Task details: In your copy, repeat each record exactly and include no pictures.

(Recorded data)

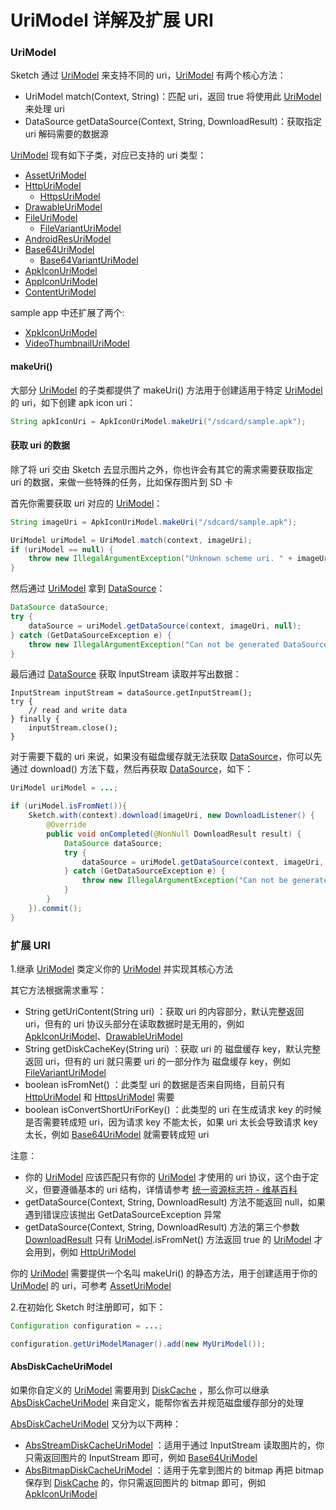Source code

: # UriModel 详解及扩展 URI

### UriModel

Sketch 通过 [UriModel] 来支持不同的 uri，[UriModel] 有两个核心方法：

* UriModel match(Context, String)：匹配 uri，返回 true 将使用此 [UriModel] 来处理 uri
* DataSource getDataSource(Context, String, DownloadResult)：获取指定 uri 解码需要的数据源

[UriModel] 现有如下子类，对应已支持的 uri 类型：

* [AssetUriModel]
* [HttpUriModel]
  * [HttpsUriModel]
* [DrawableUriModel]
* [FileUriModel]
  * [FileVariantUriModel]
* [AndroidResUriModel]
* [Base64UriModel]
  * [Base64VariantUriModel]
* [ApkIconUriModel]
* [AppIconUriModel]
* [ContentUriModel]

sample app 中还扩展了两个:

* [XpkIconUriModel]
* [VideoThumbnailUriModel]

#### makeUri()

大部分 [UriModel] 的子类都提供了 makeUri() 方法用于创建适用于特定 [UriModel] 的 uri，如下创建 apk icon uri：

```java
String apkIconUri = ApkIconUriModel.makeUri("/sdcard/sample.apk");
```

#### 获取 uri 的数据

除了将 uri 交由 Sketch 去显示图片之外，你也许会有其它的需求需要获取指定 uri 的数据，来做一些特殊的任务，比如保存图片到 SD 卡

首先你需要获取 uri 对应的 [UriModel]：

```java
String imageUri = ApkIconUriModel.makeUri("/sdcard/sample.apk");

UriModel uriModel = UriModel.match(context, imageUri);
if (uriModel == null) {
    throw new IllegalArgumentException("Unknown scheme uri. " + imageUri);
}
```

然后通过 [UriModel] 拿到 [DataSource]：

```java
DataSource dataSource;
try {
    dataSource = uriModel.getDataSource(context, imageUri, null);
} catch (GetDataSourceException e) {
    throw new IllegalArgumentException("Can not be generated DataSource.  " + imageUri, e);
}
```

最后通过 [DataSource] 获取 InputStream 读取并写出数据：

```
InputStream inputStream = dataSource.getInputStream();
try {
    // read and write data
} finally {
    inputStream.close();
}
```

对于需要下载的 uri 来说，如果没有磁盘缓存就无法获取 [DataSource]，你可以先通过 download() 方法下载，然后再获取 [DataSource]，如下：

```java
UriModel uriModel = ...;

if (uriModel.isFromNet()){
    Sketch.with(context).download(imageUri, new DownloadListener() {
        @Override
        public void onCompleted(@NonNull DownloadResult result) {
            DataSource dataSource;
            try {
                dataSource = uriModel.getDataSource(context, imageUri, result);
            } catch (GetDataSourceException e) {
                throw new IllegalArgumentException("Can not be generated DataSource.  " + imageUri, e);
            }
        }
    }).commit();
}
```

### 扩展 URI

1.继承 [UriModel] 类定义你的 [UriModel] 并实现其核心方法

其它方法根据需求重写：

* String getUriContent(String uri) ：获取 uri 的内容部分，默认完整返回 uri，但有的 uri 协议头部分在读取数据时是无用的，例如 [ApkIconUriModel]、[DrawableUriModel]
* String getDiskCacheKey(String uri) ：获取 uri 的 磁盘缓存 key，默认完整返回 uri，但有的 uri 就只需要 uri
的一部分作为 磁盘缓存 key，例如 [FileVariantUriModel]
* boolean isFromNet() ：此类型 uri 的数据是否来自网络，目前只有 [HttpUriModel] 和 [HttpsUriModel] 需要
* boolean isConvertShortUriForKey() ：此类型的 uri 在生成请求 key 的时候是否需要转成短 uri，因为请求 key 不能太长，如果 uri 太长会导致请求 key 太长，例如 [Base64UriModel] 就需要转成短 uri

注意：

* 你的 [UriModel] 应该匹配只有你的 [UriModel] 才使用的 uri 协议，这个由于定义，但要遵循基本的 uri 结构，详情请参考 [统一资源标志符 - 维基百科]
* getDataSource(Context, String, DownloadResult) 方法不能返回 null，如果遇到错误应该抛出 GetDataSourceException 异常
* getDataSource(Context, String, DownloadResult) 方法的第三个参数 [DownloadResult] 只有 [UriModel].isFromNet() 方法返回 true 的 [UriModel] 才会用到，例如 [HttpUriModel]

你的 [UriModel] 需要提供一个名叫 makeUri() 的静态方法，用于创建适用于你的 [UriModel] 的 uri，可参考 [AssetUriModel]

2.在初始化 Sketch 时注册即可，如下：

```java
Configuration configuration = ...;

configuration.getUriModelManager().add(new MyUriModel());
```

#### AbsDiskCacheUriModel

如果你自定义的 [UriModel] 需要用到 [DiskCache] ，那么你可以继承 [AbsDiskCacheUriModel] 来自定义，能帮你省去并规范磁盘缓存部分的处理

[AbsDiskCacheUriModel] 又分为以下两种：

* [AbsStreamDiskCacheUriModel] ：适用于通过 InputStream 读取图片的，你只需返回图片的 InputStream 即可，例如 [Base64UriModel]
* [AbsBitmapDiskCacheUriModel] ：适用于先拿到图片的 bitmap 再把 bitmap 保存到 [DiskCache] 的，你只需返回图片的 bitmap 即可，例如 [ApkIconUriModel]

[UriModel]: ../../sketch/src/main/java/me/xiaopan/sketch/uri/UriModel.java
[AssetUriModel]: ../../sketch/src/main/java/me/xiaopan/sketch/uri/AssetUriModel.java
[HttpUriModel]: ../../sketch/src/main/java/me/xiaopan/sketch/uri/HttpUriModel.java
[HttpsUriModel]: ../../sketch/src/main/java/me/xiaopan/sketch/uri/HttpsUriModel.java
[DrawableUriModel]: ../../sketch/src/main/java/me/xiaopan/sketch/uri/DrawableUriModel.java
[FileUriModel]: ../../sketch/src/main/java/me/xiaopan/sketch/uri/FileUriModel.java
[FileVariantUriModel]: ../../sketch/src/main/java/me/xiaopan/sketch/uri/FileVariantUriModel.java
[AndroidResUriModel]: ../../sketch/src/main/java/me/xiaopan/sketch/uri/AndroidResUriModel.java
[AbsDiskCacheUriModel]: ../../sketch/src/main/java/me/xiaopan/sketch/uri/AbsDiskCacheUriModel.java
[AbsStreamDiskCacheUriModel]: ../../sketch/src/main/java/me/xiaopan/sketch/uri/AbsStreamDiskCacheUriModel.java
[XpkIconUriModel]: ../../sample/src/main/java/me/xiaopan/sketchsample/util/XpkIconUriModel.java
[Base64UriModel]: ../../sketch/src/main/java/me/xiaopan/sketch/uri/Base64UriModel.java
[Base64VariantUriModel]: ../../sketch/src/main/java/me/xiaopan/sketch/uri/Base64VariantUriModel.java
[AbsBitmapDiskCacheUriModel]: ../../sketch/src/main/java/me/xiaopan/sketch/uri/AbsBitmapDiskCacheUriModel.java
[ApkIconUriModel]: ../../sketch/src/main/java/me/xiaopan/sketch/uri/ApkIconUriModel.java
[VideoThumbnailUriModel]: ../../sample-video-thumbnail/src/main/java/me/xiaopan/ssvt/VideoThumbnailUriModel.java
[AppIconUriModel]: ../../sketch/src/main/java/me/xiaopan/sketch/uri/AppIconUriModel.java
[ContentUriModel]: ../../sketch/src/main/java/me/xiaopan/sketch/uri/ContentUriModel.java
[DiskCache]: ../../sketch/src/main/java/me/xiaopan/sketch/cache/DiskCache.java
[DownloadResult]: ../../sketch/src/main/java/me/xiaopan/sketch/request/DownloadResult.java
[DataSource]: ../../sketch/src/main/java/me/xiaopan/sketch/datasource/DataSource.java

[统一资源标志符 - 维基百科]: https://zh.wikipedia.org/wiki/%E7%BB%9F%E4%B8%80%E8%B5%84%E6%BA%90%E6%A0%87%E5%BF%97%E7%AC%A6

Answer area:
Source code

: # UriModel 详解及扩展 URI

### UriModel

Sketch 通过 [UriModel] 来支持不同的 uri，[UriModel] 有两个核心方法：

* UriModel match(Context, String)：匹配 uri，返回 true 将使用此 [UriModel] 来处理 uri
* DataSource getDataSource(Context, String, DownloadResult)：获取指定 uri 解码需要的数据源

[UriModel] 现有如下子类，对应已支持的 uri 类型：

* [AssetUriModel]
* [HttpUriModel]
  * [HttpsUriModel]
* [DrawableUriModel]
* [FileUriModel]
  * [FileVariantUriModel]
* [AndroidResUriModel]
* [Base64UriModel]
  * [Base64VariantUriModel]
* [ApkIconUriModel]
* [AppIconUriModel]
* [ContentUriModel]

sample app 中还扩展了两个:

* [XpkIconUriModel]
* [VideoThumbnailUriModel]

#### makeUri()

大部分 [UriModel] 的子类都提供了 makeUri() 方法用于创建适用于特定 [UriModel] 的 uri，如下创建 apk icon uri：

```java
String apkIconUri = ApkIconUriModel.makeUri("/sdcard/sample.apk");
```

#### 获取 uri 的数据

除了将 uri 交由 Sketch 去显示图片之外，你也许会有其它的需求需要获取指定 uri 的数据，来做一些特殊的任务，比如保存图片到 SD 卡

首先你需要获取 uri 对应的 [UriModel]：

```java
String imageUri = ApkIconUriModel.makeUri("/sdcard/sample.apk");

UriModel uriModel = UriModel.match(context, imageUri);
if (uriModel == null) {
    throw new IllegalArgumentException("Unknown scheme uri. " + imageUri);
}
```

然后通过 [UriModel] 拿到 [DataSource]：

```java
DataSource dataSource;
try {
    dataSource = uriModel.getDataSource(context, imageUri, null);
} catch (GetDataSourceException e) {
    throw new IllegalArgumentException("Can not be generated DataSource.  " + imageUri, e);
}
```

最后通过 [DataSource] 获取 InputStream 读取并写出数据：

```
InputStream inputStream = dataSource.getInputStream();
try {
    // read and write data
} finally {
    inputStream.close();
}
```

对于需要下载的 uri 来说，如果没有磁盘缓存就无法获取 [DataSource]，你可以先通过 download() 方法下载，然后再获取 [DataSource]，如下：

```java
UriModel uriModel = ...;

if (uriModel.isFromNet()){
    Sketch.with(context).download(imageUri, new DownloadListener() {
        @Override
        public void onCompleted(@NonNull DownloadResult result) {
            DataSource dataSource;
            try {
                dataSource = uriModel.getDataSource(context, imageUri, result);
            } catch (GetDataSourceException e) {
                throw new IllegalArgumentException("Can not be generated DataSource.  " + imageUri, e);
            }
        }
    }).commit();
}
```

### 扩展 URI

1.继承 [UriModel] 类定义你的 [UriModel] 并实现其核心方法

其它方法根据需求重写：

* String getUriContent(String uri) ：获取 uri 的内容部分，默认完整返回 uri，但有的 uri 协议头部分在读取数据时是无用的，例如 [ApkIconUriModel]、[DrawableUriModel]
* String getDiskCacheKey(String uri) ：获取 uri 的 磁盘缓存 key，默认完整返回 uri，但有的 uri 就只需要 uri
的一部分作为 磁盘缓存 key，例如 [FileVariantUriModel]
* boolean isFromNet() ：此类型 uri 的数据是否来自网络，目前只有 [HttpUriModel] 和 [HttpsUriModel] 需要
* boolean isConvertShortUriForKey() ：此类型的 uri 在生成请求 key 的时候是否需要转成短 uri，因为请求 key 不能太长，如果 uri 太长会导致请求 key 太长，例如 [Base64UriModel] 就需要转成短 uri

注意：

* 你的 [UriModel] 应该匹配只有你的 [UriModel] 才使用的 uri 协议，这个由于定义，但要遵循基本的 uri 结构，详情请参考 [统一资源标志符 - 维基百科]
* getDataSource(Context, String, DownloadResult) 方法不能返回 null，如果遇到错误应该抛出 GetDataSourceException 异常
* getDataSource(Context, String, DownloadResult) 方法的第三个参数 [DownloadResult] 只有 [UriModel].isFromNet() 方法返回 true 的 [UriModel] 才会用到，例如 [HttpUriModel]

你的 [UriModel] 需要提供一个名叫 makeUri() 的静态方法，用于创建适用于你的 [UriModel] 的 uri，可参考 [AssetUriModel]

2.在初始化 Sketch 时注册即可，如下：

```java
Configuration configuration = ...;

configuration.getUriModelManager().add(new MyUriModel());
```

#### AbsDiskCacheUriModel

如果你自定义的 [UriModel] 需要用到 [DiskCache] ，那么你可以继承 [AbsDiskCacheUriModel] 来自定义，能帮你省去并规范磁盘缓存部分的处理

[AbsDiskCacheUriModel] 又分为以下两种：

* [AbsStreamDiskCacheUriModel] ：适用于通过 InputStream 读取图片的，你只需返回图片的 InputStream 即可，例如 [Base64UriModel]
* [AbsBitmapDiskCacheUriModel] ：适用于先拿到图片的 bitmap 再把 bitmap 保存到 [DiskCache] 的，你只需返回图片的 bitmap 即可，例如 [ApkIconUriModel]

[UriModel]: ../../sketch/src/main/java/me/xiaopan/sketch/uri/UriModel.java
[AssetUriModel]: ../../sketch/src/main/java/me/xiaopan/sketch/uri/AssetUriModel.java
[HttpUriModel]: ../../sketch/src/main/java/me/xiaopan/sketch/uri/HttpUriModel.java
[HttpsUriModel]: ../../sketch/src/main/java/me/xiaopan/sketch/uri/HttpsUriModel.java
[DrawableUriModel]: ../../sketch/src/main/java/me/xiaopan/sketch/uri/DrawableUriModel.java
[FileUriModel]: ../../sketch/src/main/java/me/xiaopan/sketch/uri/FileUriModel.java
[FileVariantUriModel]: ../../sketch/src/main/java/me/xiaopan/sketch/uri/FileVariantUriModel.java
[AndroidResUriModel]: ../../sketch/src/main/java/me/xiaopan/sketch/uri/AndroidResUriModel.java
[AbsDiskCacheUriModel]: ../../sketch/src/main/java/me/xiaopan/sketch/uri/AbsDiskCacheUriModel.java
[AbsStreamDiskCacheUriModel]: ../../sketch/src/main/java/me/xiaopan/sketch/uri/AbsStreamDiskCacheUriModel.java
[XpkIconUriModel]: ../../sample/src/main/java/me/xiaopan/sketchsample/util/XpkIconUriModel.java
[Base64UriModel]: ../../sketch/src/main/java/me/xiaopan/sketch/uri/Base64UriModel.java
[Base64VariantUriModel]: ../../sketch/src/main/java/me/xiaopan/sketch/uri/Base64VariantUriModel.java
[AbsBitmapDiskCacheUriModel]: ../../sketch/src/main/java/me/xiaopan/sketch/uri/AbsBitmapDiskCacheUriModel.java
[ApkIconUriModel]: ../../sketch/src/main/java/me/xiaopan/sketch/uri/ApkIconUriModel.java
[VideoThumbnailUriModel]: ../../sample-video-thumbnail/src/main/java/me/xiaopan/ssvt/VideoThumbnailUriModel.java
[AppIconUriModel]: ../../sketch/src/main/java/me/xiaopan/sketch/uri/AppIconUriModel.java
[ContentUriModel]: ../../sketch/src/main/java/me/xiaopan/sketch/uri/ContentUriModel.java
[DiskCache]: ../../sketch/src/main/java/me/xiaopan/sketch/cache/DiskCache.java
[DownloadResult]: ../../sketch/src/main/java/me/xiaopan/sketch/request/DownloadResult.java
[DataSource]: ../../sketch/src/main/java/me/xiaopan/sketch/datasource/DataSource.java

[统一资源标志符 - 维基百科]: https://zh.wikipedia.org/wiki/%E7%BB%9F%E4%B8%80%E8%B5%84%E6%BA%90%E6%A0%87%E5%BF%97%E7%AC%A6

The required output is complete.